At The Conservatory, the audition is a short workshop. The school’s most experienced instructors will evaluate your performance, how well you have prepared, and how you respond to criticism and direction. They will work with you on your performance to allow you to experience the conservatory’s methodology. They will also get to know a little more about you through a conversation about your goals, hobbies, and interests.
You may audition at an Open House, at any stop on our audition tour, or during a NYCDA visit. While we think it is very important for you to experience a live interaction with our instructors while you evaluate the school, we also accept auditions via Skype or Facetime, and video. To submit a video, email it directly or upload to YouTube and send the URL link to firstname.lastname@example.org, with your name and the program you are applying for in the subject line.
What to Prepare:
Film & TV Degree Program
For the audition, please prepare a one-minute contemporary (1950s-present), age-appropriate monologue. The monologue should be from a published play, screenplay, web series, or television script. Make sure your monologue is well-prepared and memorized, as your auditor will be a faculty member who will workshop your monologue with you. We recommend reading the full play or script to fully understand the character you are portraying. Head shots and resumes are optional.
Musical Theater Degree Program
Please prepare a one-minute contemporary (1950s-present) monologue from a published play, screenplay, television script, or web series, and 32 bars of a musical theater song. Bring sheet music marked to your 32-bar cut, as an accompanist will be provided. Make sure your monologue and song are well-prepared and memorized. Your auditor will be a faculty member who will workshop either your song or monologue with you. We recommend reading the full play or script to fully understand the character you are portraying. Head shots are resumes are optional
When you enter the audition room, you will be introduced to your auditor. They may ask you to state your name and the titles of the audition pieces you will be performing. It is important to know the name of the script your piece is from, as well as who wrote it.
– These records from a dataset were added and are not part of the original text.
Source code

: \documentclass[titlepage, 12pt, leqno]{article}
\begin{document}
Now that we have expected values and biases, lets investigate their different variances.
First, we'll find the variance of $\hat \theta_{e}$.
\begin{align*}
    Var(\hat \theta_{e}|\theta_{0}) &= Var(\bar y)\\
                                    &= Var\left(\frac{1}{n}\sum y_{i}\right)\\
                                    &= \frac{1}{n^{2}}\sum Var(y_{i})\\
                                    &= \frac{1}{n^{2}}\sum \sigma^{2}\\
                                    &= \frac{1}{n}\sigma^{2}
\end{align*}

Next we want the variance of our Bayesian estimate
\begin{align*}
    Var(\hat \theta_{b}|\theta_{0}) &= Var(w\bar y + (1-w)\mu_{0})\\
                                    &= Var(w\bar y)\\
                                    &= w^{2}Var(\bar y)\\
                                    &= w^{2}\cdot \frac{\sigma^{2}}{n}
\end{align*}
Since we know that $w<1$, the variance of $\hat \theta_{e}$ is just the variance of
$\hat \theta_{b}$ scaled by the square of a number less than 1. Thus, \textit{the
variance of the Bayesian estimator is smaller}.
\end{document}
After you perform your audition pieces, the auditor will give you feedback on your performance. They will also re-direct one of your pieces and workshop it with you. Before your audition ends, the auditor will talk to you about your experience, your goals, and give you the opportunity to ask questions about NYCDA and its programs.
No scenery or props should be used. If you need a chair for your audition, one will be provided.
Your audition experience will give you a good idea of what it means to be a student at The New York Conservatory. Our students often tell us that their audition changed the way they see their acting and opened a door to a new world of possibilities for them.
“This audition was the best experience I’ve ever had. After knowing me for 5 minutes the auditor had my personality pin-pointed down to a tee. He opened my eyes to things I knew I needed to work on for a long time, but hearing it from someone who had just met me, really sank in for me.”